Above are the results from samples collected in August 2015. Results from an additional 20 samples are also available from April, May, June, and July through the interactive map. New results should be available monthly, once again, now that the spectrometer is fully calibrated.
In summary, two of the analyzed samples tested positive for low levels of 134Cs, the isotope with a ~2 year half-life that is a fingerprint of Fukushima contamination, over the April-August period. Winter Harbour was the source of both samples, in April, and again in August. Our team in Winter Harbour actually collected two samples in the month of August, but the second sample is still in process (shown as white). Both samples have a total activity (134Cs + 137Cs) < 3 Bq m-3, which is lower than the May sample from Ucluelet (4 Bq m-3). Given that we know the plume of Fukushima contamination lies just offshore, the intermittant detection of these waters in the nearshore continues to highlight the complex currents and water movement that is typical of the coastal environment.
All samples continue to have measureable levels of 137Cs (half-life ~30 years), that is present due to atmospheric nuclear weapons testing that occurred in the 1950s and 1960s and the 1986 Chernobyl nuclear disaster.
A processing note: priority was given to more recent samples. As such, some samples from the April – August period remain to be analyzed. All prior samples will be analyzed as time on the detector permits.

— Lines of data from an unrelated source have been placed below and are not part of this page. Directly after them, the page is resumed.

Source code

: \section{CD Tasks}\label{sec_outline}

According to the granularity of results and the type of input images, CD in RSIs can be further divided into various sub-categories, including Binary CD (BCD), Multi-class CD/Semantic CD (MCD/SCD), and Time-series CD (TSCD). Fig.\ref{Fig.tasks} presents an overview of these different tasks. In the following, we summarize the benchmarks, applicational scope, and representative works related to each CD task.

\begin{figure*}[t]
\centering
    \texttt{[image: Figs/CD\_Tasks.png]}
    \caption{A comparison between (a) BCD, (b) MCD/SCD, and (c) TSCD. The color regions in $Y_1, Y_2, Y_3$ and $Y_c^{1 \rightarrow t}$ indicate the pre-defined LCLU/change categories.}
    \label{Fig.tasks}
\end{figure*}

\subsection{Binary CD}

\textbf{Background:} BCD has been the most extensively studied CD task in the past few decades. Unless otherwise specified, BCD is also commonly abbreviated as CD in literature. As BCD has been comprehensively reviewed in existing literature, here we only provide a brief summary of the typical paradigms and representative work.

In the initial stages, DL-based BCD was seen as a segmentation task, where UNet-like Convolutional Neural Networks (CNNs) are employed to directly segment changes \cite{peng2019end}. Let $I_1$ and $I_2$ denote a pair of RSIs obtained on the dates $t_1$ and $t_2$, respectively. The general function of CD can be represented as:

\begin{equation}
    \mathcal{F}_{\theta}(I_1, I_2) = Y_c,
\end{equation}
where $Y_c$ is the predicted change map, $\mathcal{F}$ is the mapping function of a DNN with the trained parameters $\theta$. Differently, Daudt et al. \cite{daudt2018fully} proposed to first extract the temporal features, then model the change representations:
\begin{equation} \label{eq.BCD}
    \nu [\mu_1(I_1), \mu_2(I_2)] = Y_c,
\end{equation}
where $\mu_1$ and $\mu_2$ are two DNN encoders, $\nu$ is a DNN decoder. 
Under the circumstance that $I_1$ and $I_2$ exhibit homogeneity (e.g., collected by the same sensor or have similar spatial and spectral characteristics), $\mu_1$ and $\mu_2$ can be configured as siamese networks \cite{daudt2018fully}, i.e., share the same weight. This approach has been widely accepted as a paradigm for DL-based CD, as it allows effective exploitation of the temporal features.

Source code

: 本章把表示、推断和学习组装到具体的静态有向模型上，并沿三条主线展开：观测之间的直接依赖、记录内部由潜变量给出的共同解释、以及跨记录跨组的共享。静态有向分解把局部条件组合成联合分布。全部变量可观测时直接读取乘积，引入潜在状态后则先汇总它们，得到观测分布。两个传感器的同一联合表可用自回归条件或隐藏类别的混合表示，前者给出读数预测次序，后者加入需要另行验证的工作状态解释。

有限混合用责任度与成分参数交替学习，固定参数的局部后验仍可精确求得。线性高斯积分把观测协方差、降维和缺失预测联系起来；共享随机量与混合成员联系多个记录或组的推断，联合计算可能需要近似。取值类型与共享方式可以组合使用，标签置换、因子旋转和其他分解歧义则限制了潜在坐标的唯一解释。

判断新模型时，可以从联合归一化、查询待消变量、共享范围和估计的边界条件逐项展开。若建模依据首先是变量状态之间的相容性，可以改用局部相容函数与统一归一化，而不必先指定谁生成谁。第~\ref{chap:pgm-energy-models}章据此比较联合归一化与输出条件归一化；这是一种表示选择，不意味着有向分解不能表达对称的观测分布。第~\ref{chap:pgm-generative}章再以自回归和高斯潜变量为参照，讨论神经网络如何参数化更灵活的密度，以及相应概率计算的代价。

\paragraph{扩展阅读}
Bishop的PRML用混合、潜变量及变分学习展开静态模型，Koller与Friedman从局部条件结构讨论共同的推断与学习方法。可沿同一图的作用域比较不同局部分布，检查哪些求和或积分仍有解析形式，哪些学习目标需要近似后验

Oceanic monitoring: Over 500 samples were collected on three summer research cruises across the NE Pacific. Initial findings report that values at Ocean Station Papa, at 50 N, 145 W (~1500 km off the BC coast), indicate that the total activity (134Cs + 137Cs) of cesium radionuclides continues to increase, though still <10 Bq m-3. Levels as high as 11.4 Bq m-3 were found during a June Our Radioactive Ocean research cruise along 150 W between Hawaii and Alaska. These values are ~3-4 Bq m-3 higher than observations from 2014 that were collected just to the east.This increasing trend indicates that the heart of the contaminated plume of seawater has yet to arrive in the NE Pacific. Also, these concentrations are proving to be slightly higher than numerical model predictions. Understanding these prediction/observation differences will advance our understanding of upper-ocean dynamics.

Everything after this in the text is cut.